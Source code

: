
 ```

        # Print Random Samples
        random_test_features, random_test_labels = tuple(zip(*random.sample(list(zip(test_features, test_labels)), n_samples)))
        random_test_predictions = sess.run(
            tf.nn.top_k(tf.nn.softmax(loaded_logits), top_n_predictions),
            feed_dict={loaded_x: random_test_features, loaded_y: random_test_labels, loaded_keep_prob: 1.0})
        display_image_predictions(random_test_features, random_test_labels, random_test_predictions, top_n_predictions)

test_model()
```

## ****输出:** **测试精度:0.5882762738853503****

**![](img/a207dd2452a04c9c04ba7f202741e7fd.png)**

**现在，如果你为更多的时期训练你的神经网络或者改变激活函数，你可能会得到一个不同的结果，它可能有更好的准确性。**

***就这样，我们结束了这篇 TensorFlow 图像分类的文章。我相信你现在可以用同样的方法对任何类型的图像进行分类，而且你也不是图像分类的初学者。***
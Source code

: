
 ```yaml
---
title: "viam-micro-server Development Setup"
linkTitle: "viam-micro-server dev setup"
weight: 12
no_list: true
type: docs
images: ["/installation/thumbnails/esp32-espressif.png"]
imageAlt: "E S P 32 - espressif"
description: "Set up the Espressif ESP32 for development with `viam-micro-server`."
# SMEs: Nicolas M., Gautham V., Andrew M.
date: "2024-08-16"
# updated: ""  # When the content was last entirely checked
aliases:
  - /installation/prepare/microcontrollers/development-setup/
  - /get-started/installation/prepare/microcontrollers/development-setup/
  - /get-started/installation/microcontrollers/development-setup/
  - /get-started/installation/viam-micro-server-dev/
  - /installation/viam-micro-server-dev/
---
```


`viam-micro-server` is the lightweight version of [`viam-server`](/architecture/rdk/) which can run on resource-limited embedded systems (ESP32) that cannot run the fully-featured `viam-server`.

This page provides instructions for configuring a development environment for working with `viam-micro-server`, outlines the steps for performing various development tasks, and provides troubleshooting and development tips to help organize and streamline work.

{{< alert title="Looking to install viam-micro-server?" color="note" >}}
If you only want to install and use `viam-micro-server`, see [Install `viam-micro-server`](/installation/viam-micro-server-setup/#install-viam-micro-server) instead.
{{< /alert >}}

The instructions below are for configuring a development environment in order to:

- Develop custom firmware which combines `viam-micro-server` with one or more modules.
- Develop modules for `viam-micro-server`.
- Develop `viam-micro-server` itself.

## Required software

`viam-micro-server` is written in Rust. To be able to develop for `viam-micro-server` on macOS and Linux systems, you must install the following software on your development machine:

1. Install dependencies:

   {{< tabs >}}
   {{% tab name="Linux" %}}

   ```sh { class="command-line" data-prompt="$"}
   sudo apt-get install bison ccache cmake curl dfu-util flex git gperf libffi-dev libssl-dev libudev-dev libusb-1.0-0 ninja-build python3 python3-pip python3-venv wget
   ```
________________________________________
Which of the lines above include the string "with"? Pick them out and copy them.

description: "Set up the Espressif ESP32 for development with `viam-micro-server`."
This page provides instructions for configuring a development environment for working with `viam-micro-server`, outlines the steps for performing various development tasks, and provides troubleshooting and development tips to help organize and streamline work.
- Develop custom firmware which combines `viam-micro-server` with one or more modules.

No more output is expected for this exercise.